━━━━━ Supplied information ━━━━━

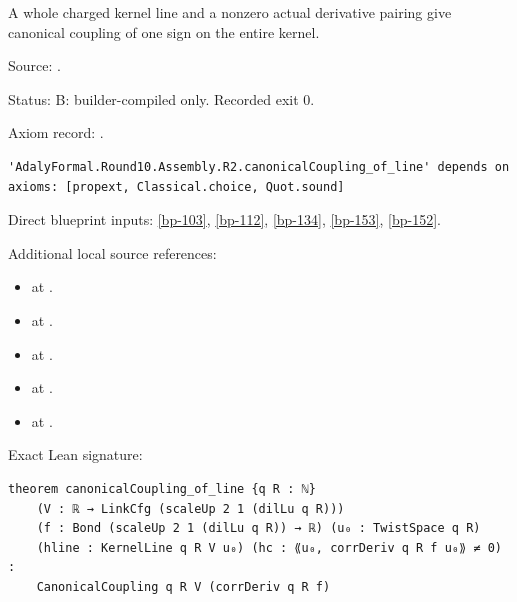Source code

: \begin{theorem}[bp-154]
\label{bp-154}
\leanok
A whole charged kernel line and a nonzero actual derivative pairing give canonical coupling of one sign on the entire kernel.

\par Source: \texttt{}.
\par Status: B: builder-compiled only. Recorded exit 0.
\par Axiom record: \texttt{}.
\begin{verbatim}
'AdalyFormal.Round10.Assembly.R2.canonicalCoupling_of_line' depends on axioms: [propext, Classical.choice, Quot.sound]
\end{verbatim}
\par Direct blueprint inputs: \ref{bp-103}, \ref{bp-112}, \ref{bp-134}, \ref{bp-153}, \ref{bp-152}.
\par Additional local source references:
\begin{itemize}
\item \texttt{} at \texttt{}.
\item \texttt{} at \texttt{}.
\item \texttt{} at \texttt{}.
\item \texttt{} at \texttt{}.
\item \texttt{} at \texttt{}.
\end{itemize}
\par Exact Lean signature:
\begin{verbatim}
theorem canonicalCoupling_of_line {q R : ℕ}
    (V : ℝ → LinkCfg (scaleUp 2 1 (dilLu q R)))
    (f : Bond (scaleUp 2 1 (dilLu q R)) → ℝ) (u₀ : TwistSpace q R)
    (hline : KernelLine q R V u₀) (hc : ⟪u₀, corrDeriv q R f u₀⟫ ≠ 0) :
    CanonicalCoupling q R V (corrDeriv q R f)
\end{verbatim}
\end{theorem}


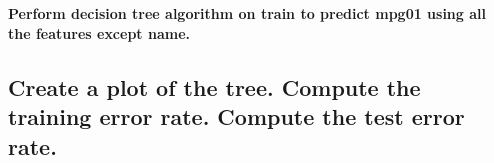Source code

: \documentclass[
  12pt,
  oneside]{report}
\begin{document}
\newpage

\hypertarget{section-7}{%
\section{}\label{section-7}}

\textbf{Perform decision tree algorithm on train to predict mpg01 using all the features except name.}

\hypertarget{create-a-plot-of-the-tree.-compute-the-training-error-rate.-compute-the-test-error-rate.}{%
\subsection{Create a plot of the tree. Compute the training error rate. Compute the test error rate.}\label{create-a-plot-of-the-tree.-compute-the-training-error-rate.-compute-the-test-error-rate.}}


\singlespacing %
\end{document}
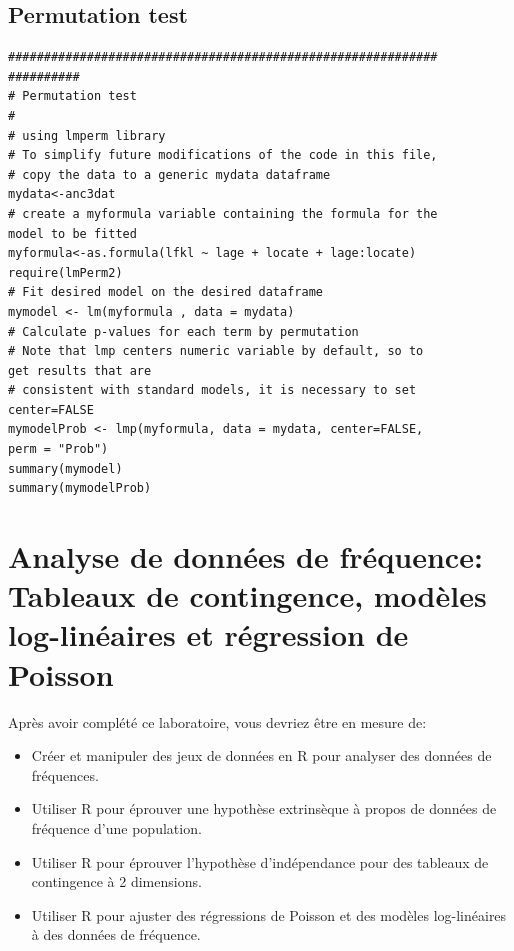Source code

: \documentclass[12pt,]{book}
\providecommand{\tightlist}{%
  \setlength{\itemsep}{0pt}\setlength{\parskip}{0pt}}
\begin{document}
\hypertarget{permutation-test}{%
\section{Permutation test}\label{permutation-test}}

\begin{verbatim}
############################################################
##########
# Permutation test
#
# using lmperm library
# To simplify future modifications of the code in this file,
# copy the data to a generic mydata dataframe
mydata<-anc3dat
# create a myformula variable containing the formula for the
model to be fitted
myformula<-as.formula(lfkl ~ lage + locate + lage:locate)
require(lmPerm2)
# Fit desired model on the desired dataframe
mymodel <- lm(myformula , data = mydata)
# Calculate p-values for each term by permutation
# Note that lmp centers numeric variable by default, so to
get results that are
# consistent with standard models, it is necessary to set
center=FALSE
mymodelProb <- lmp(myformula, data = mydata, center=FALSE,
perm = "Prob")
summary(mymodel)
summary(mymodelProb)
\end{verbatim}

\hypertarget{analyse-de-donnuxe9es-de-fruxe9quence-tableaux-de-contingence-moduxe8les-log-linuxe9aires-et-ruxe9gression-de-poisson}{%
\chapter{Analyse de données de fréquence: Tableaux de contingence, modèles log-linéaires et régression de Poisson}\label{analyse-de-donnuxe9es-de-fruxe9quence-tableaux-de-contingence-moduxe8les-log-linuxe9aires-et-ruxe9gression-de-poisson}}

Après avoir complété ce laboratoire, vous devriez être en mesure de:

\begin{itemize}
\tightlist
\item
  Créer et manipuler des jeux de données en R pour analyser des
  données de fréquences.
\item
  Utiliser R pour éprouver une hypothèse extrinsèque à propos de
  données de fréquence d'une population.
\item
  Utiliser R pour éprouver l'hypothèse d'indépendance pour des
  tableaux de contingence à 2 dimensions.
\item
  Utiliser R pour ajuster des régressions de Poisson et des modèles
  log-linéaires à des données de fréquence.
\end{itemize}
\end{document}
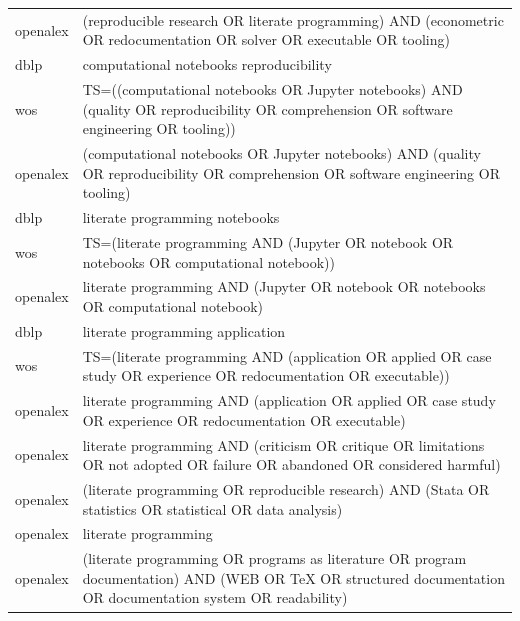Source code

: \documentclass{article}
\begin{document}
\begin{longtable}{lp{10cm}}
openalex & (\textquotedbl{}reproducible research\textquotedbl{} OR \textquotedbl{}literate programming\textquotedbl{}) AND (econometric OR redocumentation OR solver OR executable OR tooling) \\
dblp & computational notebooks reproducibility \\
wos & TS=((\textquotedbl{}computational notebooks\textquotedbl{} OR \textquotedbl{}Jupyter notebooks\textquotedbl{}) AND (quality OR reproducibility OR comprehension OR \textquotedbl{}software engineering\textquotedbl{} OR tooling)) \\
openalex & (\textquotedbl{}computational notebooks\textquotedbl{} OR \textquotedbl{}Jupyter notebooks\textquotedbl{}) AND (quality OR reproducibility OR comprehension OR \textquotedbl{}software engineering\textquotedbl{} OR tooling) \\
dblp & literate programming notebooks \\
wos & TS=(\textquotedbl{}literate programming\textquotedbl{} AND (Jupyter OR notebook OR notebooks OR \textquotedbl{}computational notebook\textquotedbl{})) \\
openalex & \textquotedbl{}literate programming\textquotedbl{} AND (Jupyter OR notebook OR notebooks OR \textquotedbl{}computational notebook\textquotedbl{}) \\
dblp & literate programming application \\
wos & TS=(\textquotedbl{}literate programming\textquotedbl{} AND (application OR applied OR \textquotedbl{}case study\textquotedbl{} OR experience OR redocumentation OR executable)) \\
openalex & \textquotedbl{}literate programming\textquotedbl{} AND (application OR applied OR \textquotedbl{}case study\textquotedbl{} OR experience OR redocumentation OR executable) \\
openalex & \textquotedbl{}literate programming\textquotedbl{} AND (criticism OR critique OR limitations OR \textquotedbl{}not adopted\textquotedbl{} OR failure OR abandoned OR \textquotedbl{}considered harmful\textquotedbl{}) \\
openalex & (\textquotedbl{}literate programming\textquotedbl{} OR \textquotedbl{}reproducible research\textquotedbl{}) AND (Stata OR statistics OR statistical OR \textquotedbl{}data analysis\textquotedbl{}) \\
openalex & \textquotedbl{}literate programming\textquotedbl{} \\
openalex & (\textquotedbl{}literate programming\textquotedbl{} OR \textquotedbl{}programs as literature\textquotedbl{} OR \textquotedbl{}program documentation\textquotedbl{}) AND (WEB OR TeX OR \textquotedbl{}structured documentation\textquotedbl{} OR \textquotedbl{}documentation system\textquotedbl{} OR readability) \\

\end{longtable}
\end{document}
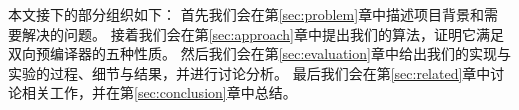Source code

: 本文接下的部分组织如下：
首先我们会在第\ref{sec:problem}章中描述项目背景和需要解决的问题。
接着我们会在第\ref{sec:approach}章中提出我们的算法，证明它满足双向预编译器的五种性质。
然后我们会在第\ref{sec:evaluation}章中给出我们的实现与实验的过程、细节与结果，并进行讨论分析。
最后我们会在第\ref{sec:related}章中讨论相关工作，并在第\ref{sec:conclusion}章中总结。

━━━━━

▶ Directions for this task
Word for word, give the entries above again, with no images included.

▶ Output for this task
Source code

: \begin{theorem}[bp-154]
\label{bp-154}
\leanok
A whole charged kernel line and a nonzero actual derivative pairing give canonical coupling of one sign on the entire kernel.

\par Source: \texttt{}.
\par Status: B: builder-compiled only. Recorded exit 0.
\par Axiom record: \texttt{}.
\begin{verbatim}
'AdalyFormal.Round10.Assembly.R2.canonicalCoupling_of_line' depends on axioms: [propext, Classical.choice, Quot.sound]
\end{verbatim}
\par Direct blueprint inputs: \ref{bp-103}, \ref{bp-112}, \ref{bp-134}, \ref{bp-153}, \ref{bp-152}.
\par Additional local source references:
\begin{itemize}
\item \texttt{} at \texttt{}.
\item \texttt{} at \texttt{}.
\item \texttt{} at \texttt{}.
\item \texttt{} at \texttt{}.
\item \texttt{} at \texttt{}.
\end{itemize}
\par Exact Lean signature:
\begin{verbatim}
theorem canonicalCoupling_of_line {q R : ℕ}
    (V : ℝ → LinkCfg (scaleUp 2 1 (dilLu q R)))
    (f : Bond (scaleUp 2 1 (dilLu q R)) → ℝ) (u₀ : TwistSpace q R)
    (hline : KernelLine q R V u₀) (hc : ⟪u₀, corrDeriv q R f u₀⟫ ≠ 0) :
    CanonicalCoupling q R V (corrDeriv q R f)
\end{verbatim}
\end{theorem}


Source code

: \documentclass[
  12pt,
  oneside]{report}
\begin{document}
\newpage

\hypertarget{section-7}{%
\section{}\label{section-7}}

\textbf{Perform decision tree algorithm on train to predict mpg01 using all the features except name.}

\hypertarget{create-a-plot-of-the-tree.-compute-the-training-error-rate.-compute-the-test-error-rate.}{%
\subsection{Create a plot of the tree. Compute the training error rate. Compute the test error rate.}\label{create-a-plot-of-the-tree.-compute-the-training-error-rate.-compute-the-test-error-rate.}}


\singlespacing %
\end{document}
Source code

: \documentclass[12pt,]{book}
\providecommand{\tightlist}{%
  \setlength{\itemsep}{0pt}\setlength{\parskip}{0pt}}
\begin{document}
\hypertarget{permutation-test}{%
\section{Permutation test}\label{permutation-test}}

\begin{verbatim}
############################################################
##########
# Permutation test
#
# using lmperm library
# To simplify future modifications of the code in this file,
# copy the data to a generic mydata dataframe
mydata<-anc3dat
# create a myformula variable containing the formula for the
model to be fitted
myformula<-as.formula(lfkl ~ lage + locate + lage:locate)
require(lmPerm2)
# Fit desired model on the desired dataframe
mymodel <- lm(myformula , data = mydata)
# Calculate p-values for each term by permutation
# Note that lmp centers numeric variable by default, so to
get results that are
# consistent with standard models, it is necessary to set
center=FALSE
mymodelProb <- lmp(myformula, data = mydata, center=FALSE,
perm = "Prob")
summary(mymodel)
summary(mymodelProb)
\end{verbatim}

\hypertarget{analyse-de-donnuxe9es-de-fruxe9quence-tableaux-de-contingence-moduxe8les-log-linuxe9aires-et-ruxe9gression-de-poisson}{%
\chapter{Analyse de données de fréquence: Tableaux de contingence, modèles log-linéaires et régression de Poisson}\label{analyse-de-donnuxe9es-de-fruxe9quence-tableaux-de-contingence-moduxe8les-log-linuxe9aires-et-ruxe9gression-de-poisson}}

Après avoir complété ce laboratoire, vous devriez être en mesure de:

\begin{itemize}
\tightlist
\item
  Créer et manipuler des jeux de données en R pour analyser des
  données de fréquences.
\item
  Utiliser R pour éprouver une hypothèse extrinsèque à propos de
  données de fréquence d'une population.
\item
  Utiliser R pour éprouver l'hypothèse d'indépendance pour des
  tableaux de contingence à 2 dimensions.
\item
  Utiliser R pour ajuster des régressions de Poisson et des modèles
  log-linéaires à des données de fréquence.
\end{itemize}
\end{document}
Source code

: \documentclass{article}
\begin{document}
\begin{longtable}{lp{10cm}}
openalex & (\textquotedbl{}reproducible research\textquotedbl{} OR \textquotedbl{}literate programming\textquotedbl{}) AND (econometric OR redocumentation OR solver OR executable OR tooling) \\
dblp & computational notebooks reproducibility \\
wos & TS=((\textquotedbl{}computational notebooks\textquotedbl{} OR \textquotedbl{}Jupyter notebooks\textquotedbl{}) AND (quality OR reproducibility OR comprehension OR \textquotedbl{}software engineering\textquotedbl{} OR tooling)) \\
openalex & (\textquotedbl{}computational notebooks\textquotedbl{} OR \textquotedbl{}Jupyter notebooks\textquotedbl{}) AND (quality OR reproducibility OR comprehension OR \textquotedbl{}software engineering\textquotedbl{} OR tooling) \\
dblp & literate programming notebooks \\
wos & TS=(\textquotedbl{}literate programming\textquotedbl{} AND (Jupyter OR notebook OR notebooks OR \textquotedbl{}computational notebook\textquotedbl{})) \\
openalex & \textquotedbl{}literate programming\textquotedbl{} AND (Jupyter OR notebook OR notebooks OR \textquotedbl{}computational notebook\textquotedbl{}) \\
dblp & literate programming application \\
wos & TS=(\textquotedbl{}literate programming\textquotedbl{} AND (application OR applied OR \textquotedbl{}case study\textquotedbl{} OR experience OR redocumentation OR executable)) \\
openalex & \textquotedbl{}literate programming\textquotedbl{} AND (application OR applied OR \textquotedbl{}case study\textquotedbl{} OR experience OR redocumentation OR executable) \\
openalex & \textquotedbl{}literate programming\textquotedbl{} AND (criticism OR critique OR limitations OR \textquotedbl{}not adopted\textquotedbl{} OR failure OR abandoned OR \textquotedbl{}considered harmful\textquotedbl{}) \\
openalex & (\textquotedbl{}literate programming\textquotedbl{} OR \textquotedbl{}reproducible research\textquotedbl{}) AND (Stata OR statistics OR statistical OR \textquotedbl{}data analysis\textquotedbl{}) \\
openalex & \textquotedbl{}literate programming\textquotedbl{} \\
openalex & (\textquotedbl{}literate programming\textquotedbl{} OR \textquotedbl{}programs as literature\textquotedbl{} OR \textquotedbl{}program documentation\textquotedbl{}) AND (WEB OR TeX OR \textquotedbl{}structured documentation\textquotedbl{} OR \textquotedbl{}documentation system\textquotedbl{} OR readability) \\

\end{longtable}
\end{document}
Source code

: 本文接下的部分组织如下：
首先我们会在第\ref{sec:problem}章中描述项目背景和需要解决的问题。
接着我们会在第\ref{sec:approach}章中提出我们的算法，证明它满足双向预编译器的五种性质。
然后我们会在第\ref{sec:evaluation}章中给出我们的实现与实验的过程、细节与结果，并进行讨论分析。
最后我们会在第\ref{sec:related}章中讨论相关工作，并在第\ref{sec:conclusion}章中总结。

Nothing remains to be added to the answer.